Well, work ethic is certainly not lost on our family! For my grandparents, enrolment season was about going door to door to spread the word about the new school. My father used to drive the school bus in the early days, everyone had their part to play. If I look at how GEMS came about, my grandfather was the mind, my grandmother was the heart and my father is the engine that drives the business. These traits are embedded into the organisation and I can’t ever see a scenario where we would stop being entrepreneurial.
Looking ahead, I would say that we are feeling cautiously optimistic. The leadership of the UAE has been resolute and clear in the way that they have managed the Covid-19 pandemic. I do think this [Covid-19] is going to be with us for some time, but it is what it is. We will be looking ahead with a real focus on technology in our schools and an optimism about the UAE in general.
Just as in many organisations, we are carefully scrutinising what we are doing from a project perspective. While I am pleased with how the business has coped with the pandemic, it has certainly had an impact on the business, so any real capital allocation decisions can only really happen when there is a return to normalcy. From a bricks and mortar perspective, any growth will be more measured than in the past. That is by virtue of where the local market is, where the global economy is and where we see opportunities.
As an organisation, we have the benefit of a lot of data. We can see patterns and movement that perhaps others can’t. We expect that there will continue to be demand for great quality schools at a value price point, such as GEMS Founders. Within the broader economic context, that is perhaps unsurprising, but do many providers know how to deliver quality at a value fee point? I don’t think so. GEMS, well, we have grown with this country. We started with affordable, high quality schools. Most providers start with premium schools, because they don’t know how to deliver quality at say AED 20,000. We do!

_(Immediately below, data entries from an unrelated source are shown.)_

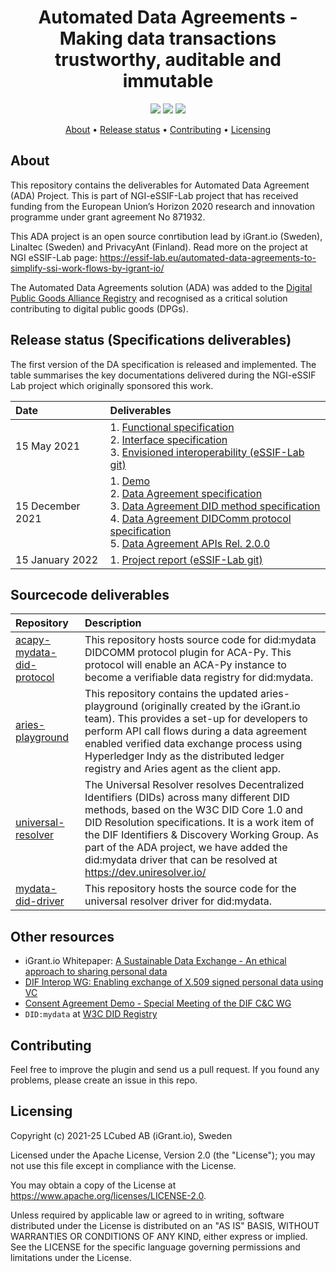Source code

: <h1 align="center">
    Automated Data Agreements - Making data transactions trustworthy, auditable and immutable
</h1>

<p align="center">
    <a href="/../../commits/" title="Last Commit"><img src="https://img.shields.io/github/last-commit/decentralised-dataexchange/automated-data-agreements?style=flat"></a>
    <a href="/../../issues" title="Open Issues"><img src="https://img.shields.io/github/issues/decentralised-dataexchange/automated-data-agreements?style=flat"></a>
    <a href="./LICENSE" title="License"><img src="https://img.shields.io/badge/License-Apache%202.0-green.svg?style=flat"></a>
</p>


<p align="center">
  <a href="#about">About</a> •
  <a href="#release-status-specifications-deliverables">Release status</a> •
  <a href="#contributing">Contributing</a> •
  <a href="#licensing">Licensing</a>
</p>

## About

This repository contains the deliverables for Automated Data Agreement (ADA) Project. This is part of NGI-eSSIF-Lab project that has received funding from the European Union’s Horizon 2020 research and innovation programme under grant agreement No 871932.

This ADA project is an open source conrtibution lead by iGrant.io (Sweden), Linaltec (Sweden) and PrivacyAnt (Finland). Read more on the project at NGI eSSIF-Lab page: https://essif-lab.eu/automated-data-agreements-to-simplify-ssi-work-flows-by-igrant-io/

The Automated Data Agreements solution (ADA) was added to the [Digital Public Goods Alliance Registry](https://digitalpublicgoods.net/registry/automated-data-agreement.html) and recognised as a critical solution contributing to digital public goods (DPGs).

## Release status (Specifications deliverables)

The first version of the DA specification is released and implemented. The table summarises the key documentations delivered during the NGI-eSSIF Lab project which originally sponsored this work.

| Date             | Deliverables                                                                                                                                                                                                                                                                                                                                                                                                                                                                                                                                                                                                                     |
| :--------------- | :------------------------------------------------------------------------------------------------------------------------------------------------------------------------------------------------------------------------------------------------------------------------------------------------------------------------------------------------------------------------------------------------------------------------------------------------------------------------------------------------------------------------------------------------------------------------------------------------------------------------------- |
| 15 May 2021      | 1. [Functional specification](https://github.com/decentralised-dataexchange/automated-data-agreements/blob/main/docs/functional_specification.md)<br>2. [Interface specification](https://github.com/decentralised-dataexchange/automated-data-agreements/blob/main/docs/interface_specification.md) <br>3. [Envisioned interoperability (eSSIF-Lab git)](https://gitlab.grnet.gr/essif-lab/infrastructure_2/igrantio/deliverables/-/blob/master/envisioned_interoperability_with_others.md)                                                                                                                                     |
| 15 December 2021 | 1. [Demo](https://youtu.be/Mq4oXEaOTwg)<br>2. [Data Agreement specification](https://github.com/decentralised-dataexchange/automated-data-agreements/blob/main/docs/data-agreement-specification.md)<br>3. [Data Agreement DID method specification](https://github.com/decentralised-dataexchange/automated-data-agreements/blob/main/docs/did-spec.md)<br>4. [Data Agreement DIDComm protocol specification](https://github.com/decentralised-dataexchange/automated-data-agreements/blob/main/docs/didcomm-protocol-spec.md)<br>5. [Data Agreement APIs Rel. 2.0.0](https://app.swaggerhub.com/apis-docs/iGrant.io/ADA/2.0.0) |
| 15 January 2022  | 1. [Project report (eSSIF-Lab git) ](https://gitlab.grnet.gr/essif-lab/infrastructure_2/igrantio/deliverables/-/blob/master/M9_feasibility_report.md)                                                                                                                                                                                                                                                                                                                                                                                                                                                                            |
## Sourcecode deliverables

| Repository                                                                                                              | Description                                                                                                                                                                                                                                                                                                                                                  |
| :---------------------------------------------------------------------------------------------------------------------- | :----------------------------------------------------------------------------------------------------------------------------------------------------------------------------------------------------------------------------------------------------------------------------------------------------------------------------------------------------------- |
| [acapy-mydata-did-protocol](https://github.com/decentralised-dataexchange/acapy-mydata-did-protocol)                    | This repository hosts source code for did:mydata DIDCOMM protocol plugin for ACA-Py. This protocol will enable an ACA-Py instance to become a verifiable data registry for did:mydata.                                                                                                                                                                       |
| [aries-playground](https://github.com/decentralised-dataexchange/aries-playground/tree/master/automated-data-agreement) | This repository contains the updated aries-playground (originally created by the iGrant.io team). This provides a set-up for developers to perform API call flows during a data agreement enabled verified data exchange process using Hyperledger Indy as the distributed ledger registry and Aries agent as the client app.                                |
| [universal-resolver](https://github.com/decentralised-dataexchange/universal-resolver)                                  | The Universal Resolver resolves Decentralized Identifiers (DIDs) across many different DID methods, based on the W3C DID Core 1.0 and DID Resolution specifications. It is a work item of the DIF Identifiers & Discovery Working Group. As part of the ADA project, we have added the did:mydata driver that can be resolved at https://dev.uniresolver.io/ |
| [mydata-did-driver](https://github.com/decentralised-dataexchange/mydata-did-driver)                                    | This repository hosts the source code for the universal resolver driver for did:mydata.                                                                                                                                                                                                                                                                      |

## Other resources

* iGrant.io Whitepaper: [A Sustainable Data Exchange - An ethical approach to sharing personal data](https://igrant.io/papers/iGrant.io_Sustainable_Data_Exchange_v1.pdf)
* [DIF Interop WG: Enabling exchange of X.509 signed personal data using VC](https://us02web.zoom.us/j/87258415110?pwd=cFhwYkRsUjRsYnFZZFgyQVR6Zk0xZz09)
* [Consent Agreement Demo - Special Meeting of the DIF C&C WG](https://www.youtube.com/watch?v=Mq4oXEaOTwg)
* `DID:mydata` at [W3C DID Registry](https://www.w3.org/TR/did-spec-registries/)
## Contributing

Feel free to improve the plugin and send us a pull request. If you found any problems, please create an issue in this repo.

## Licensing
Copyright (c) 2021-25 LCubed AB (iGrant.io), Sweden

Licensed under the Apache License, Version 2.0 (the "License"); you may not use this file except in compliance with the License.

You may obtain a copy of the License at https://www.apache.org/licenses/LICENSE-2.0.

Unless required by applicable law or agreed to in writing, software distributed under the License is distributed on an "AS IS" BASIS, WITHOUT WARRANTIES OR CONDITIONS OF ANY KIND, either express or implied. See the LICENSE for the specific language governing permissions and limitations under the License.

Looking at the market, we are seeing significant discounting in the premium sector because of oversupply and over capacity. That will impact certain providers, because discounting fees by say 20-30%, only serves to double the time it takes for you to reach break-even in a new school. There is an inherent danger in those practices because it is not sustainable.
We definitely see that curriculum choices are impacted by broader geopolitical factors. For example, we see a direct correlation between underlying demand for American curriculum schools with the leadership of the US and US macro foreign policy. Parents are typically making a curriculum choice based upon where you aspire for your child to go off to university, so politics can be a big driver.
For the future, I do believe that mono-cultural schools are going to be of diminishing popularity in the next few years. There are younger parents today who do not want a mono-cultural environment for their child. It’s a trend that is coming slowly, but it is coming. Families want a diverse environment for their children. After all, we live and work in a place where diversity is celebrated and we see that diversity working every day in our schools.